Full time (i.e. 40 hours/week).

Who looked after your children while you worked?

When our children were very young, we took them to stay with an in-home childcare provider during the day. After they started school, they attended a before-school and/or after-school program as needed.

Did you return to the same job after having your children?

With my first baby, I returned to the same job I held before she was born. With my second baby, I changed jobs during my maternity leave, so I returned to a new position, but it was similar work, so familiar.

Did you return to work on the same hours?

After both babies were born, I returned to work full time.

After our first baby was born, my husband stayed home with her for four weeks after I returned to work. That made the return easier since I didn’t need to worry about the new childcare arrangement until after I’d settled back into a work routine.

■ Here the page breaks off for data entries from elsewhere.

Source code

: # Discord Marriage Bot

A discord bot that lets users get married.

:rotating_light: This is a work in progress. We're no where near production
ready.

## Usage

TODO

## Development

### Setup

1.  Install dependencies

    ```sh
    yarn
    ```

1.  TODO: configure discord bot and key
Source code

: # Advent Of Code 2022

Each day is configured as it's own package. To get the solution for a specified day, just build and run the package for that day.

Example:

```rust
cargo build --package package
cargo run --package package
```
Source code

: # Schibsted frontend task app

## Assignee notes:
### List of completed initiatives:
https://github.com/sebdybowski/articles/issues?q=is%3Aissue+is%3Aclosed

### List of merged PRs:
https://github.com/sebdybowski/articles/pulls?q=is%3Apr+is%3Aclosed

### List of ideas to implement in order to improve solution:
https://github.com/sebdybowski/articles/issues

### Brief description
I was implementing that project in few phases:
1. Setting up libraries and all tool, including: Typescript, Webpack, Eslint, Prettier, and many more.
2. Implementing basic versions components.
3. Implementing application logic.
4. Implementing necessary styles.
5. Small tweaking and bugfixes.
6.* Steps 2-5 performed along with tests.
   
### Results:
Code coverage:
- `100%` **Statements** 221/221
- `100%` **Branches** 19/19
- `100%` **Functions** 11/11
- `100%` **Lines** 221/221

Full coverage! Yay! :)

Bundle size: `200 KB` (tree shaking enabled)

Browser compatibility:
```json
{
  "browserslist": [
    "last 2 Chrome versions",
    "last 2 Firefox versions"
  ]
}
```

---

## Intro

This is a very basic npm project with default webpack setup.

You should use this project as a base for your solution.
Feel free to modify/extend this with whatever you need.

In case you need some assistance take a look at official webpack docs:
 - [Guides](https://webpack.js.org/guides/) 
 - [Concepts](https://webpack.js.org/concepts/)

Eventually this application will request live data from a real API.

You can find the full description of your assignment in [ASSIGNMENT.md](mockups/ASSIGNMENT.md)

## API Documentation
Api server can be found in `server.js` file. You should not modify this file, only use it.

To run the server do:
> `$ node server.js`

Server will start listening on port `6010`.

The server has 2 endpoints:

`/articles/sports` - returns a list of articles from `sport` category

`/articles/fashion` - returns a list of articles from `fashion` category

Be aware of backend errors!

After my second baby was born, my husband did not stay home after I returned to work. By then our childcare provider was almost like a member of our family. We knew her well and had no worries when we left our son with her for the first time.

How long was your maternity leave?

I was home for 3 ½ months with my first baby (the most time permitted by my employer back then), and I stayed home for 4 ½ months with my second baby.

How did you feel about returning to work?

With my first child I was very concerned about returning to work after our baby was born. I worried that I would miss my daughter so much that I wouldn’t be able to concentrate on my work, and I feared I would be miserable. Before the baby was born a more senior female co-worker suggested that I assure my employer that I would be returning to work full-time after my maternity leave ended. She told me that it would be easy to resign my position if I changed my mind, but not easy for them to hold my position if I waivered. So that’s what I did. Since my husband stayed home with our baby for four weeks after I returned to work, I was able to concentrate on the job as I worked into the new routine.

As my maternity leave was ending, I found that I was looking forward to returning to work. Once I was back in the office, I found I was enjoying the return to the professional challenges and more adult interaction. I also enjoyed the challenge of organizing my day as efficiently as possible. (Well, I enjoyed it much of the time. Some days I thought I might lose my mind.) As each day passed it became more and more obvious that I would be fine thanks to the strong partnership with my husband. By the time my husband needed to return to work, we were both confident we were up for the challenge, and we were excited that our daughter would be making some new friends at daycare.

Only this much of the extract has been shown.